The company is acting quickly. Last year, it teamed up with wireless company Qualcomm to form Technicolor Digital Cinema, in which Technicolor holds a 51 percent stake. The partners are building a headquarters in Burbank, Calif., to house executives, a digital processing center and screening rooms; it will open in the fall. "We want to lead the transition from analog to digital," says David Elliott, a 12-year Technicolor executive who was picked to run Technicolor Digital Cinema. The joint venture is supposed to marry Qualcomm's technologies with Technicolor's Hollywood connections.

But it's off to a bumpy start. At a splashy luncheon at movie-industry confab ShoWest in Las Vegas in March, Elliott alienated studio execs when he unveiled a plan that envisioned TDC handling all digital cinema services for the studios. They would give Technicolor their film or digital tape, and TDC's centralized system would do the rest - compress it, encrypt it and get it to theaters.

The plan made studio brass nervous. They worried that it gave too much control to Technicolor and didn't include enough security to protect against piracy. "The studios won't stand for a gatekeeper," says Rob Hummel, senior VP of digital cinema at Sony Corp. of America.

After ShoWest, TDC dropped another bomb, this time upsetting theater owners. The company's business model called for taking a small cut from every ticket sold for a digital presentation. Besides cutting into profits, the plan would be difficult to administer because of the complex formula governing the box-office haul split between studios and exhibitors.

For now, Elliott says, TDC has no plans to back down.

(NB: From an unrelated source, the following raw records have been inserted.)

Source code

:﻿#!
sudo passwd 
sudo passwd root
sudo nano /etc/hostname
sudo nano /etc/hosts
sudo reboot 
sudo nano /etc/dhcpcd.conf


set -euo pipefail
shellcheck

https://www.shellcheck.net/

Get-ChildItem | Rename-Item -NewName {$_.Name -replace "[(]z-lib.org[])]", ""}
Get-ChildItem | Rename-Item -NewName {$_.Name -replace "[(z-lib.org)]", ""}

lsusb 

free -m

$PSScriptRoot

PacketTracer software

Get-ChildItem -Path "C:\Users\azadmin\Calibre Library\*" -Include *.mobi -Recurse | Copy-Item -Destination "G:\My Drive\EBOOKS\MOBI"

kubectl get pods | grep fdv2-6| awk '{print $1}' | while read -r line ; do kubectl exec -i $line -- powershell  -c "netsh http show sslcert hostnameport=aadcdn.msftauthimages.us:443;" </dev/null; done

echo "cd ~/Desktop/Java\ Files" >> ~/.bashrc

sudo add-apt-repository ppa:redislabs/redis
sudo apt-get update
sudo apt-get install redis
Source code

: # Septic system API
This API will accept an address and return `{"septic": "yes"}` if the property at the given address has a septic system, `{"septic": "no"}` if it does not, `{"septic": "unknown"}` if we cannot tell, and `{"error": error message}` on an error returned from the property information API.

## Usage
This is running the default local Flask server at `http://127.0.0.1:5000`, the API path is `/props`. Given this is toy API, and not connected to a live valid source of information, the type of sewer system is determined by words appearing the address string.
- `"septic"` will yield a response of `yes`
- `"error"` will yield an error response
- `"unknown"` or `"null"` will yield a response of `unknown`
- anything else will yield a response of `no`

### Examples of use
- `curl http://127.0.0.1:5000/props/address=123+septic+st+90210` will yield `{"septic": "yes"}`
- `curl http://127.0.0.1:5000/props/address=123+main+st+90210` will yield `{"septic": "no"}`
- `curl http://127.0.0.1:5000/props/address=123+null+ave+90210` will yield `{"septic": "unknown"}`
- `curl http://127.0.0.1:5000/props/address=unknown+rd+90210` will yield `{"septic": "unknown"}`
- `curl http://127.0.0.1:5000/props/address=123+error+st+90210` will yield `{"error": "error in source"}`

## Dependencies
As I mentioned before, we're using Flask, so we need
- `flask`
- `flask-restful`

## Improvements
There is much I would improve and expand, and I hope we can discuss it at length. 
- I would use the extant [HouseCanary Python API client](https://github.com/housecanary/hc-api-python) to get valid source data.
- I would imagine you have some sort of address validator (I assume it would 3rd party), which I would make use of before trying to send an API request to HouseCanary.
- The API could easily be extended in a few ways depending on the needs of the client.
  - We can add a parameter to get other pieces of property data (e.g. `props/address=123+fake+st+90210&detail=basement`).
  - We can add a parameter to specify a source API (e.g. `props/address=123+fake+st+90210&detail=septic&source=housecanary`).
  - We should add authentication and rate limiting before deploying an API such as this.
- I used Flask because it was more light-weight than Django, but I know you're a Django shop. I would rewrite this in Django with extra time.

But he hasn't ruled out shifting the company's business model. TDC's moves so far, he notes, are simply part of an effort to get the industry talking. "Understand what we are trying to do," he says. "We are trying to put a marker in place."

Meanwhile, Technicolor has competition. Kodak has opened a digital cinema center in Hollywood and has been courting the industry with special screenings, parties and luncheons in the hopes of wooing customers to its own digital processing and distribution plan. Boeing's digital cinema arm, thanks to its successful test of Bounce with Miramax, is also on the industry's radar. And a handful of other companies are trying to reshape the way entertainment is delivered to movie theaters. One notable example: InTheater Entertainment, a Tustin, Calif., company hoping to leverage the flexibility and low cost of delivering digital content to convince movie audiences to attend events from concerts to corporate videoconferences.

Conventional wisdom has it that it may take a decade to install all the equipment needed to make digital cinema work, so for the moment those jobs in the darkened labs in L.A.'s Studio City are safe. Audience demand could speed that timetable, though. Consider a recent night at the Loews E-Walk theater in Manhattan, where audiences were voting with their feet: Tickets consistently sold better for the digital screening of Shrek . Audiences prefer it because the digitally created images are sharper. This is good for digital cinema, but Technicolor didn't get a piece of the action; TDC lost out on the movie's contract to George Lucas' THX.